#### [Work request]
Below are the entries; return every line among them that holds the word "Sparsity".

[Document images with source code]
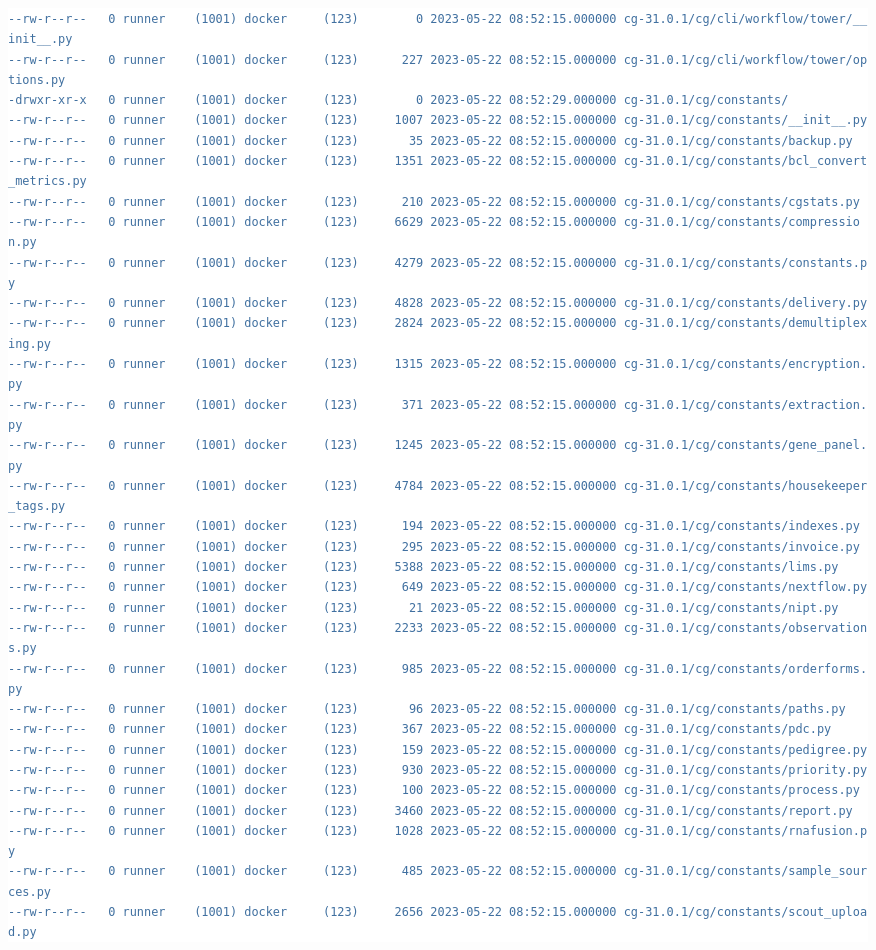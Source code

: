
 ```diff
--rw-r--r--   0 runner    (1001) docker     (123)        0 2023-05-22 08:52:15.000000 cg-31.0.1/cg/cli/workflow/tower/__init__.py
--rw-r--r--   0 runner    (1001) docker     (123)      227 2023-05-22 08:52:15.000000 cg-31.0.1/cg/cli/workflow/tower/options.py
-drwxr-xr-x   0 runner    (1001) docker     (123)        0 2023-05-22 08:52:29.000000 cg-31.0.1/cg/constants/
--rw-r--r--   0 runner    (1001) docker     (123)     1007 2023-05-22 08:52:15.000000 cg-31.0.1/cg/constants/__init__.py
--rw-r--r--   0 runner    (1001) docker     (123)       35 2023-05-22 08:52:15.000000 cg-31.0.1/cg/constants/backup.py
--rw-r--r--   0 runner    (1001) docker     (123)     1351 2023-05-22 08:52:15.000000 cg-31.0.1/cg/constants/bcl_convert_metrics.py
--rw-r--r--   0 runner    (1001) docker     (123)      210 2023-05-22 08:52:15.000000 cg-31.0.1/cg/constants/cgstats.py
--rw-r--r--   0 runner    (1001) docker     (123)     6629 2023-05-22 08:52:15.000000 cg-31.0.1/cg/constants/compression.py
--rw-r--r--   0 runner    (1001) docker     (123)     4279 2023-05-22 08:52:15.000000 cg-31.0.1/cg/constants/constants.py
--rw-r--r--   0 runner    (1001) docker     (123)     4828 2023-05-22 08:52:15.000000 cg-31.0.1/cg/constants/delivery.py
--rw-r--r--   0 runner    (1001) docker     (123)     2824 2023-05-22 08:52:15.000000 cg-31.0.1/cg/constants/demultiplexing.py
--rw-r--r--   0 runner    (1001) docker     (123)     1315 2023-05-22 08:52:15.000000 cg-31.0.1/cg/constants/encryption.py
--rw-r--r--   0 runner    (1001) docker     (123)      371 2023-05-22 08:52:15.000000 cg-31.0.1/cg/constants/extraction.py
--rw-r--r--   0 runner    (1001) docker     (123)     1245 2023-05-22 08:52:15.000000 cg-31.0.1/cg/constants/gene_panel.py
--rw-r--r--   0 runner    (1001) docker     (123)     4784 2023-05-22 08:52:15.000000 cg-31.0.1/cg/constants/housekeeper_tags.py
--rw-r--r--   0 runner    (1001) docker     (123)      194 2023-05-22 08:52:15.000000 cg-31.0.1/cg/constants/indexes.py
--rw-r--r--   0 runner    (1001) docker     (123)      295 2023-05-22 08:52:15.000000 cg-31.0.1/cg/constants/invoice.py
--rw-r--r--   0 runner    (1001) docker     (123)     5388 2023-05-22 08:52:15.000000 cg-31.0.1/cg/constants/lims.py
--rw-r--r--   0 runner    (1001) docker     (123)      649 2023-05-22 08:52:15.000000 cg-31.0.1/cg/constants/nextflow.py
--rw-r--r--   0 runner    (1001) docker     (123)       21 2023-05-22 08:52:15.000000 cg-31.0.1/cg/constants/nipt.py
--rw-r--r--   0 runner    (1001) docker     (123)     2233 2023-05-22 08:52:15.000000 cg-31.0.1/cg/constants/observations.py
--rw-r--r--   0 runner    (1001) docker     (123)      985 2023-05-22 08:52:15.000000 cg-31.0.1/cg/constants/orderforms.py
--rw-r--r--   0 runner    (1001) docker     (123)       96 2023-05-22 08:52:15.000000 cg-31.0.1/cg/constants/paths.py
--rw-r--r--   0 runner    (1001) docker     (123)      367 2023-05-22 08:52:15.000000 cg-31.0.1/cg/constants/pdc.py
--rw-r--r--   0 runner    (1001) docker     (123)      159 2023-05-22 08:52:15.000000 cg-31.0.1/cg/constants/pedigree.py
--rw-r--r--   0 runner    (1001) docker     (123)      930 2023-05-22 08:52:15.000000 cg-31.0.1/cg/constants/priority.py
--rw-r--r--   0 runner    (1001) docker     (123)      100 2023-05-22 08:52:15.000000 cg-31.0.1/cg/constants/process.py
--rw-r--r--   0 runner    (1001) docker     (123)     3460 2023-05-22 08:52:15.000000 cg-31.0.1/cg/constants/report.py
--rw-r--r--   0 runner    (1001) docker     (123)     1028 2023-05-22 08:52:15.000000 cg-31.0.1/cg/constants/rnafusion.py
--rw-r--r--   0 runner    (1001) docker     (123)      485 2023-05-22 08:52:15.000000 cg-31.0.1/cg/constants/sample_sources.py
--rw-r--r--   0 runner    (1001) docker     (123)     2656 2023-05-22 08:52:15.000000 cg-31.0.1/cg/constants/scout_upload.py
```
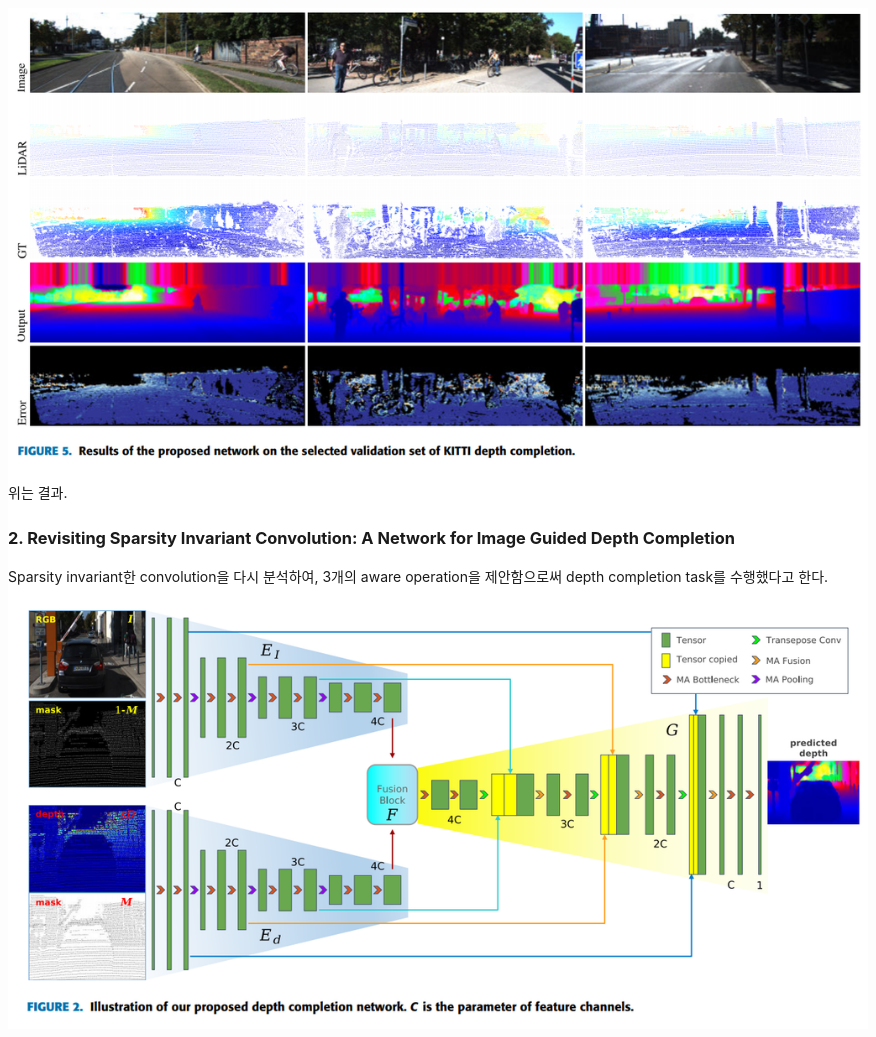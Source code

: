 ![img5](https://raw.githubusercontent.com/ReaperMaKNaE/reapermaknae.github.io/main/assets/img/20210529-5.PNG)

위는 결과.



### 2. Revisiting Sparsity Invariant Convolution: A Network for Image Guided Depth Completion



 Sparsity invariant한 convolution을 다시 분석하여, 3개의 aware operation을 제안함으로써 depth completion task를 수행했다고 한다.

![img6](https://raw.githubusercontent.com/ReaperMaKNaE/reapermaknae.github.io/main/assets/img/20210529-6.PNG)
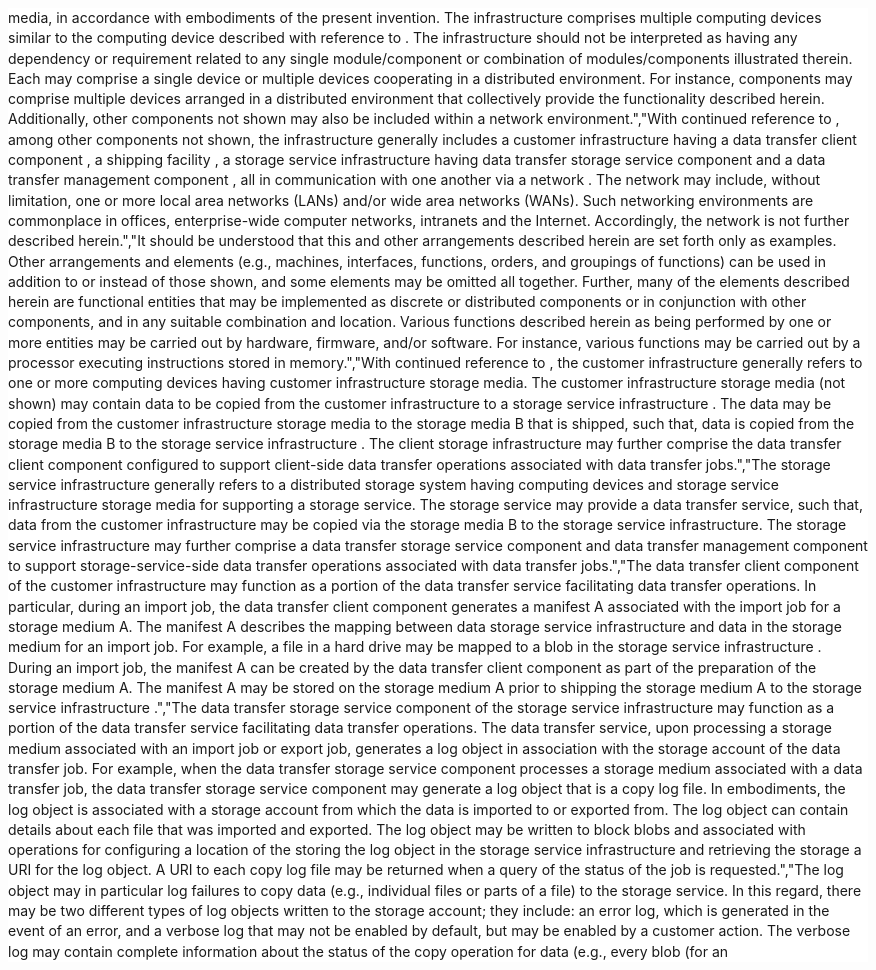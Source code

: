 media, in accordance with embodiments of the present invention. The infrastructure  comprises multiple computing devices similar to the computing device  described with reference to . The infrastructure  should not be interpreted as having any dependency or requirement related to any single module\/component or combination of modules\/components illustrated therein. Each may comprise a single device or multiple devices cooperating in a distributed environment. For instance, components may comprise multiple devices arranged in a distributed environment that collectively provide the functionality described herein. Additionally, other components not shown may also be included within a network environment.","With continued reference to , among other components not shown, the infrastructure  generally includes a customer infrastructure  having a data transfer client component , a shipping facility , a storage service infrastructure  having data transfer storage service component  and a data transfer management component , all in communication with one another via a network . The network may include, without limitation, one or more local area networks (LANs) and\/or wide area networks (WANs). Such networking environments are commonplace in offices, enterprise-wide computer networks, intranets and the Internet. Accordingly, the network is not further described herein.","It should be understood that this and other arrangements described herein are set forth only as examples. Other arrangements and elements (e.g., machines, interfaces, functions, orders, and groupings of functions) can be used in addition to or instead of those shown, and some elements may be omitted all together. Further, many of the elements described herein are functional entities that may be implemented as discrete or distributed components or in conjunction with other components, and in any suitable combination and location. Various functions described herein as being performed by one or more entities may be carried out by hardware, firmware, and\/or software. For instance, various functions may be carried out by a processor executing instructions stored in memory.","With continued reference to , the customer infrastructure  generally refers to one or more computing devices having customer infrastructure storage media. The customer infrastructure storage media (not shown) may contain data to be copied from the customer infrastructure  to a storage service infrastructure . The data may be copied from the customer infrastructure storage media to the storage media B that is shipped, such that, data is copied from the storage media B to the storage service infrastructure . The client storage infrastructure  may further comprise the data transfer client component  configured to support client-side data transfer operations associated with data transfer jobs.","The storage service infrastructure  generally refers to a distributed storage system having computing devices and storage service infrastructure storage media for supporting a storage service. The storage service may provide a data transfer service, such that, data from the customer infrastructure may be copied via the storage media B to the storage service infrastructure. The storage service infrastructure  may further comprise a data transfer storage service component  and data transfer management component  to support storage-service-side data transfer operations associated with data transfer jobs.","The data transfer client component  of the customer infrastructure  may function as a portion of the data transfer service facilitating data transfer operations. In particular, during an import job, the data transfer client component  generates a manifest A associated with the import job for a storage medium A. The manifest A describes the mapping between data storage service infrastructure and data in the storage medium for an import job. For example, a file in a hard drive may be mapped to a blob in the storage service infrastructure . During an import job, the manifest A can be created by the data transfer client component  as part of the preparation of the storage medium A. The manifest A may be stored on the storage medium A prior to shipping the storage medium A to the storage service infrastructure .","The data transfer storage service component  of the storage service infrastructure  may function as a portion of the data transfer service facilitating data transfer operations. The data transfer service, upon processing a storage medium associated with an import job or export job, generates a log object in association with the storage account of the data transfer job. For example, when the data transfer storage service component  processes a storage medium associated with a data transfer job, the data transfer storage service component  may generate a log object that is a copy log file. In embodiments, the log object is associated with a storage account from which the data is imported to or exported from. The log object can contain details about each file that was imported and exported. The log object may be written to block blobs and associated with operations for configuring a location of the storing the log object in the storage service infrastructure and retrieving the storage a URI for the log object. A URI to each copy log file may be returned when a query of the status of the job is requested.","The log object may in particular log failures to copy data (e.g., individual files or parts of a file) to the storage service. In this regard, there may be two different types of log objects written to the storage account; they include: an error log, which is generated in the event of an error, and a verbose log that may not be enabled by default, but may be enabled by a customer action. The verbose log may contain complete information about the status of the copy operation for data (e.g., every blob (for an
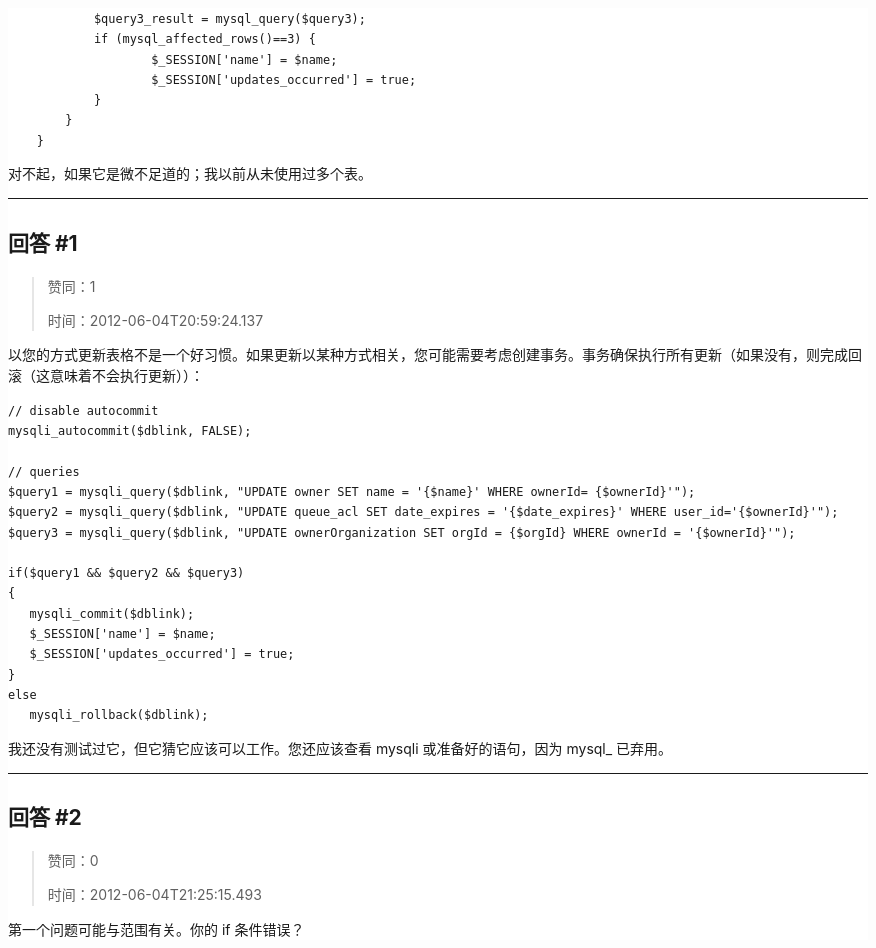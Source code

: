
 ```
            $query3_result = mysql_query($query3);
            if (mysql_affected_rows()==3) {
                    $_SESSION['name'] = $name;
                    $_SESSION['updates_occurred'] = true;
            }
        }
    } 
```

对不起，如果它是微不足道的；我以前从未使用过多个表。

* * *

## 回答 #1

> 赞同：1
> 
> 时间：2012-06-04T20:59:24.137

以您的方式更新表格不是一个好习惯。如果更新以某种方式相关，您可能需要考虑创建事务。事务确保执行所有更新（如果没有，则完成回滚（这意味着不会执行更新））：

```
// disable autocommit 
mysqli_autocommit($dblink, FALSE);

// queries
$query1 = mysqli_query($dblink, "UPDATE owner SET name = '{$name}' WHERE ownerId= {$ownerId}'");
$query2 = mysqli_query($dblink, "UPDATE queue_acl SET date_expires = '{$date_expires}' WHERE user_id='{$ownerId}'");
$query3 = mysqli_query($dblink, "UPDATE ownerOrganization SET orgId = {$orgId} WHERE ownerId = '{$ownerId}'");

if($query1 && $query2 && $query3)
{
   mysqli_commit($dblink);
   $_SESSION['name'] = $name;
   $_SESSION['updates_occurred'] = true;
}
else
   mysqli_rollback($dblink); 
```

我还没有测试过它，但它猜它应该可以工作。您还应该查看 mysqli 或准备好的语句，因为 mysql_ 已弃用。

* * *

## 回答 #2

> 赞同：0
> 
> 时间：2012-06-04T21:25:15.493

第一个问题可能与范围有关。你的 if 条件错误？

#### [Written response]
### 2. Revisiting Sparsity Invariant Convolution: A Network for Image Guided Depth Completion
 Sparsity invariant한 convolution을 다시 분석하여, 3개의 aware operation을 제안함으로써 depth completion task를 수행했다고 한다.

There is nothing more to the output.